Among the lines below, how many carry the string "angle"? Reply with a number and nothing else.

::::

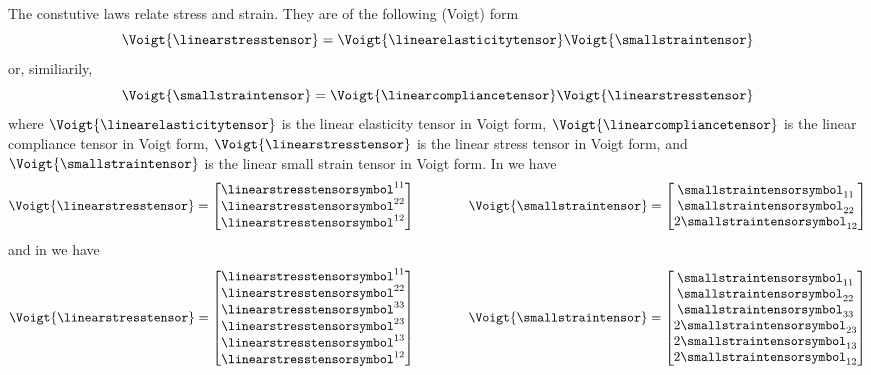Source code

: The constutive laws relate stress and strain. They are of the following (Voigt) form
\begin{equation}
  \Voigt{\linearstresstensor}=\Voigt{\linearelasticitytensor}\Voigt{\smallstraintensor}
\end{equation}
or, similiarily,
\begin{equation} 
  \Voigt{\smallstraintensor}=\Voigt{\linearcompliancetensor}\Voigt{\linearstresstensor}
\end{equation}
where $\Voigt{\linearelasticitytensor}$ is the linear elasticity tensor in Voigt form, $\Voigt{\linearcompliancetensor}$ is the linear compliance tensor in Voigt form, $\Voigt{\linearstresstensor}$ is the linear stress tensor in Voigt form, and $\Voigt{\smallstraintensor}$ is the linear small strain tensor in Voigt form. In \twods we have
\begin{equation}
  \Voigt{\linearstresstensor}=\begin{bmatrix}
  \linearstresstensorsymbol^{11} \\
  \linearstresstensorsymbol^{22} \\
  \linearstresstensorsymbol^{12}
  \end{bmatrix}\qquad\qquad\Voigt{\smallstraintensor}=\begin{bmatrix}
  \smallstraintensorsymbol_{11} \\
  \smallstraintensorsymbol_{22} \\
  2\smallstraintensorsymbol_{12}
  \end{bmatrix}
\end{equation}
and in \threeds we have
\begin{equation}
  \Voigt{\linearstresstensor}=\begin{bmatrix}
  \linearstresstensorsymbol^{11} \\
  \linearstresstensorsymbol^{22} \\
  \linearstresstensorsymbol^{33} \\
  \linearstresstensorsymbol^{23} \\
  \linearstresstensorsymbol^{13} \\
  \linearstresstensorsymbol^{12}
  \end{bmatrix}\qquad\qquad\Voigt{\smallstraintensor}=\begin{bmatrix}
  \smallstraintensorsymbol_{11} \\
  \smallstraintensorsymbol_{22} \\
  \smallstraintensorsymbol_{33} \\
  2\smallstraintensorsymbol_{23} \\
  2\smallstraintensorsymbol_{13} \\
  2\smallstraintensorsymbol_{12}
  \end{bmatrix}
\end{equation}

::::

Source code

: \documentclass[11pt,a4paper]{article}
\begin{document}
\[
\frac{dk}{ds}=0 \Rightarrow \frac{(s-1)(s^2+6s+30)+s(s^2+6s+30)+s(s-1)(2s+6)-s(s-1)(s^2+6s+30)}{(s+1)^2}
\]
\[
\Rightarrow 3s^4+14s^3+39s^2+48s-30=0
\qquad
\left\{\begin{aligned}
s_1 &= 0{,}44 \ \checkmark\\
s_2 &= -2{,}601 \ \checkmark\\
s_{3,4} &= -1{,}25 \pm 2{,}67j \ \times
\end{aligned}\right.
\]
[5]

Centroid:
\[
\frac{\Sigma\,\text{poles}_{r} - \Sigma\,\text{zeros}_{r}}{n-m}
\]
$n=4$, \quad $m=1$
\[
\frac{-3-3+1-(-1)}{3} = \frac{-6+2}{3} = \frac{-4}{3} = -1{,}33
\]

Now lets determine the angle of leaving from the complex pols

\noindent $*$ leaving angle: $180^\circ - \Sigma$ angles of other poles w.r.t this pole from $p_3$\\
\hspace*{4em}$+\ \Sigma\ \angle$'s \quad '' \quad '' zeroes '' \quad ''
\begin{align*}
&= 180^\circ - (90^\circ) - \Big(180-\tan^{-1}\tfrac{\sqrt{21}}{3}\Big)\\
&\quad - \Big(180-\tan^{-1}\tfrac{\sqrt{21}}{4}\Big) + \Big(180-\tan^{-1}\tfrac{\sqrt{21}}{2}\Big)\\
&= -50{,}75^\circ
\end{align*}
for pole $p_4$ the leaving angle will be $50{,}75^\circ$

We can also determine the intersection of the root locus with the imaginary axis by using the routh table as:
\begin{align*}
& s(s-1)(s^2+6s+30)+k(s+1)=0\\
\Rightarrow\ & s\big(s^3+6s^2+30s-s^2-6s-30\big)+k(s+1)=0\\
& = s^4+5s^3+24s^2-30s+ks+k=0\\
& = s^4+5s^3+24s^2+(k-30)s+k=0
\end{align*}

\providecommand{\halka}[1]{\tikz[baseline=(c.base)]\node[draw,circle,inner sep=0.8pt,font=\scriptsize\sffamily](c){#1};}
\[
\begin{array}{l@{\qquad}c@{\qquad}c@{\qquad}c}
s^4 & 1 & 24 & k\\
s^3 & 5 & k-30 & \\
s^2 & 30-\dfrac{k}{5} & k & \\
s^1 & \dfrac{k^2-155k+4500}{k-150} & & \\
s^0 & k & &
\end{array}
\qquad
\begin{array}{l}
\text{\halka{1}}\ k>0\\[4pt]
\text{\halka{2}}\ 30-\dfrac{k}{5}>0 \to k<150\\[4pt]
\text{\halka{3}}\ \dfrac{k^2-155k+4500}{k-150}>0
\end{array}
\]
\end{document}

::::

| Solution |
4